Muitas vezes, no trabalho, ouço bocas dos chefes porque quase nunca estou disponível para viagens ou para trabalhos fora de horas. Às vezes até ouço insinuações de que se calhar estou na profissão errada (o clássico: quando quiseste ser jornalista já sabias como era). Não sei como é que as outras pessoas fazem. Mas por aqui não é fácil. Eu não tenho ninguém com quem partilhar semanas, fins-de-semana, férias, o que seja. O pai das crianças está do outro lado do Atlântico. Os meus pais moram no Alentejo, têm os seus compromissos por lá (inclusivé com outros netos) e já não são propriamente uns jovens. Saírem de casa por duas noites e tomarem conta dos meus filhos irrequietos é, de facto, um esforço enorme para eles. E eles fazem-no sempre que lhes peço. Os meus sogros, que moram em Lisboa e me ajudam sempre que lhes é possível, passam algumas temporadas fora do país e, além disso, também já não são novos e também têm outros filhos e netos a quem dar atenção.
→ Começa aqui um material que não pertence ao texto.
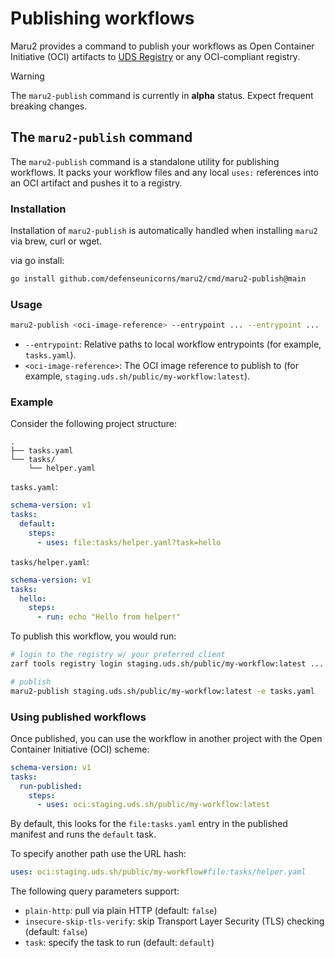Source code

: # Publishing workflows

Maru2 provides a command to publish your workflows as Open Container Initiative (OCI) artifacts to [UDS Registry](https://registry.defenseunicorns.com/) or any OCI-compliant registry.

> [!WARNING]
> The `maru2-publish` command is currently in **alpha** status. Expect frequent breaking changes.

<!--
TODO: once out of ALPHA, this doc MAY be merged into ./syntax.md.

At the very minimum, ./syntax.md MUST be updated to showcase the `oci:` uses syntax and query parameters.
-->

## The `maru2-publish` command

The `maru2-publish` command is a standalone utility for publishing workflows. It packs your workflow files and any local `uses:` references into an OCI artifact and pushes it to a registry.

### Installation

Installation of `maru2-publish` is automatically handled when installing `maru2` via brew, curl or wget.

via go install:

```sh
go install github.com/defenseunicorns/maru2/cmd/maru2-publish@main
```

### Usage

```sh
maru2-publish <oci-image-reference> --entrypoint ... --entrypoint ...
```

- `--entrypoint`: Relative paths to local workflow entrypoints (for example, `tasks.yaml`).
- `<oci-image-reference>`: The OCI image reference to publish to (for example, `staging.uds.sh/public/my-workflow:latest`).

### Example

Consider the following project structure:

```plaintext
.
├── tasks.yaml
└── tasks/
    └── helper.yaml
```

`tasks.yaml`:

```yaml
schema-version: v1
tasks:
  default:
    steps:
      - uses: file:tasks/helper.yaml?task=hello
```

`tasks/helper.yaml`:

```yaml
schema-version: v1
tasks:
  hello:
    steps:
      - run: echo "Hello from helper!"
```

To publish this workflow, you would run:

```sh
# login to the registry w/ your preferred client
zarf tools registry login staging.uds.sh/public/my-workflow:latest ...

# publish
maru2-publish staging.uds.sh/public/my-workflow:latest -e tasks.yaml
```

### Using published workflows

Once published, you can use the workflow in another project with the Open Container Initiative (OCI) scheme:

```yaml
schema-version: v1
tasks:
  run-published:
    steps:
      - uses: oci:staging.uds.sh/public/my-workflow:latest
```

By default, this looks for the `file:tasks.yaml` entry in the published manifest and runs the `default` task.

To specify another path use the URL hash:

```yaml
uses: oci:staging.uds.sh/public/my-workflow#file:tasks/helper.yaml
```

The following query parameters support:

- `plain-http`: pull via plain HTTP (default: `false`)
- `insecure-skip-tls-verify`: skip Transport Layer Security (TLS) checking (default: `false`)
- `task`: specify the task to run (default: `default`)
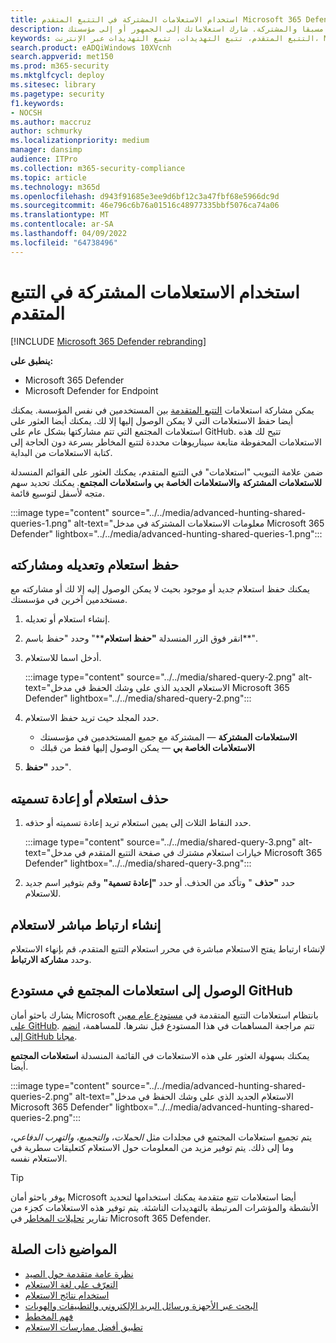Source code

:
 ```yaml
---
title: استخدام الاستعلامات المشتركة في التتبع المتقدم Microsoft 365 Defender
description: ابدأ تتبع التهديدات على الفور باستخدام الاستعلامات المعرفة مسبقا والمشتركة. شارك استعلاماتك إلى الجمهور أو إلى مؤسستك.
keywords: التتبع المتقدم، تتبع التهديدات، تتبع التهديدات عبر الإنترنت، Microsoft 365 Defender، microsoft 365، m365، البحث، الاستعلام، بيانات تتبع الاستخدام، الكشف المخصص، المخطط، kusto، مستودع github، استعلاماتي، الاستعلامات المشتركة
search.product: eADQiWindows 10XVcnh
search.appverid: met150
ms.prod: m365-security
ms.mktglfcycl: deploy
ms.sitesec: library
ms.pagetype: security
f1.keywords:
- NOCSH
ms.author: maccruz
author: schmurky
ms.localizationpriority: medium
manager: dansimp
audience: ITPro
ms.collection: m365-security-compliance
ms.topic: article
ms.technology: m365d
ms.openlocfilehash: d943f91685e3ee9d6bf12c3a47fbf68e5966dc9d
ms.sourcegitcommit: 46e796c6b76a01516c48977335bbf5076ca74a06
ms.translationtype: MT
ms.contentlocale: ar-SA
ms.lasthandoff: 04/09/2022
ms.locfileid: "64738496"
---
```

# <a name="use-shared-queries-in-advanced-hunting"></a>استخدام الاستعلامات المشتركة في التتبع المتقدم

[!INCLUDE [Microsoft 365 Defender rebranding](../includes/microsoft-defender.md)]


**ينطبق على:**
- Microsoft 365 Defender
- Microsoft Defender for Endpoint

يمكن مشاركة استعلامات [التتبع المتقدمة](advanced-hunting-overview.md) بين المستخدمين في نفس المؤسسة. يمكنك أيضا حفظ الاستعلامات التي لا يمكن الوصول إليها إلا لك. يمكنك أيضا العثور على استعلامات المجتمع التي تتم مشاركتها بشكل عام على GitHub. تتيح لك هذه الاستعلامات المحفوظة متابعة سيناريوهات محددة لتتبع المخاطر بسرعة دون الحاجة إلى كتابة الاستعلامات من البداية.

ضمن علامة التبويب "استعلامات" في التتبع المتقدم، يمكنك العثور على القوائم المنسدلة **للاستعلامات المشتركة** **والاستعلامات الخاصة بي** **واستعلامات المجتمع**. يمكنك تحديد سهم متجه لأسفل لتوسيع قائمة.


:::image type="content" source="../../media/advanced-hunting-shared-queries-1.png" alt-text="معلومات الاستعلامات المشتركة في مدخل Microsoft 365 Defender" lightbox="../../media/advanced-hunting-shared-queries-1.png":::



## <a name="save-modify-and-share-a-query"></a>حفظ استعلام وتعديله ومشاركته
يمكنك حفظ استعلام جديد أو موجود بحيث لا يمكن الوصول إليه إلا لك أو مشاركته مع مستخدمين آخرين في مؤسستك. 

1. إنشاء استعلام أو تعديله. 

2. انقر فوق الزر المنسدلة **"حفظ استعلام****" وحدد "حفظ باسم**".
    
3. أدخل اسما للاستعلام. 

   :::image type="content" source="../../media/shared-query-2.png" alt-text="الاستعلام الجديد الذي على وشك الحفظ في مدخل Microsoft 365 Defender" lightbox="../../media/shared-query-2.png":::

4. حدد المجلد حيث تريد حفظ الاستعلام.
    - **الاستعلامات المشتركة** — المشتركة مع جميع المستخدمين في مؤسستك
    - **الاستعلامات الخاصة بي** — يمكن الوصول إليها فقط من قبلك
    
5. حدد **"حفظ**". 

## <a name="delete-or-rename-a-query"></a>حذف استعلام أو إعادة تسميته
1. حدد النقاط الثلاث إلى يمين استعلام تريد إعادة تسميته أو حذفه.

    :::image type="content" source="../../media/shared-query-3.png" alt-text="خيارات استعلام مشترك في صفحة التتبع المتقدم في مدخل Microsoft 365 Defender" lightbox="../../media/shared-query-3.png":::

2. حدد **"حذف** " وتأكد من الحذف. أو حدد **"إعادة تسمية"** وقم بتوفير اسم جديد للاستعلام.

## <a name="create-a-direct-link-to-a-query"></a>إنشاء ارتباط مباشر لاستعلام
لإنشاء ارتباط يفتح الاستعلام مباشرة في محرر استعلام التتبع المتقدم، قم بإنهاء الاستعلام وحدد **مشاركة الارتباط**.

## <a name="access-community-queries-in-the-github-repo"></a>الوصول إلى استعلامات المجتمع في مستودع GitHub  
يشارك باحثو أمان Microsoft بانتظام استعلامات التتبع المتقدمة في [مستودع عام معين على GitHub](https://github.com/Azure/Azure-Sentinel/tree/master/Hunting%20Queries/Microsoft%20365%20Defender). تتم مراجعة المساهمات في هذا المستودع قبل نشرها. للمساهمة، [انضم إلى GitHub مجانا](https://github.com/).

يمكنك بسهولة العثور على هذه الاستعلامات في القائمة المنسدلة **استعلامات المجتمع** أيضا.

:::image type="content" source="../../media/advanced-hunting-shared-queries-2.png" alt-text="الاستعلام الجديد الذي على وشك الحفظ في مدخل Microsoft 365 Defender" lightbox="../../media/advanced-hunting-shared-queries-2.png":::

يتم تجميع استعلامات المجتمع في مجلدات مثل *الحملات*، *والتجميع*، *والتهرب الدفاعي*، وما إلى ذلك. يتم توفير مزيد من المعلومات حول الاستعلام كتعليقات سطرية في الاستعلام نفسه. 

>[!tip]
>يوفر باحثو أمان Microsoft أيضا استعلامات تتبع متقدمة يمكنك استخدامها لتحديد الأنشطة والمؤشرات المرتبطة بالتهديدات الناشئة. يتم توفير هذه الاستعلامات كجزء من تقارير [تحليلات المخاطر](/windows/security/threat-protection/microsoft-defender-atp/threat-analytics) في Microsoft 365 Defender.


## <a name="related-topics"></a>المواضيع ذات الصلة
- [نظرة عامة متقدمة حول الصيد](advanced-hunting-overview.md)
- [التعرّف على لغة الاستعلام](advanced-hunting-query-language.md)
- [استخدام نتائج الاستعلام](advanced-hunting-query-results.md)
- [البحث عبر الأجهزة ورسائل البريد الإلكتروني والتطبيقات والهويات](advanced-hunting-query-emails-devices.md)
- [فهم المخطط](advanced-hunting-schema-tables.md)
- [تطبيق أفضل ممارسات الاستعلام](advanced-hunting-best-practices.md)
Conto com todos eles nos fins-de-semana em que trabalho (de três em três semanas), nos dias em que tenho piquete à noite (duas vezes por mês), quando tenho piquetes de manhã (duas semanas por ano), nos feriados em que tenho de trabalhar. Sei que posso contar com a minha irmã, que está no Alentejo e também tem a sua vida complicada. E quando é mesmo necessário peço a dois ou três amigos especiais que me salvem. Agradeço a todos, do fundo do coração, o que fazem por mim, mas sei que não lhes posso pedir muito mais do que isto. Por exemplo, apenas excepcionalmente peço para que fiquem com os meus filhos por outro motivo que não seja ter de trabalhar. Habituei-me a falhar algumas festas de aniversário, a não ir ao cinema nem a concertos nem beber copos, e também me habituei a levar os meus filhos para jantares, encontros de amigos, para trabalhar e o que mais que for preciso. Isto já para não falar da gestão do dia-a-dia, das actividades extra-curriculares, as festas de anos, as consultas médicas, as reuniões nas escolas, os trabalhos de casa que é preciso acompanhar.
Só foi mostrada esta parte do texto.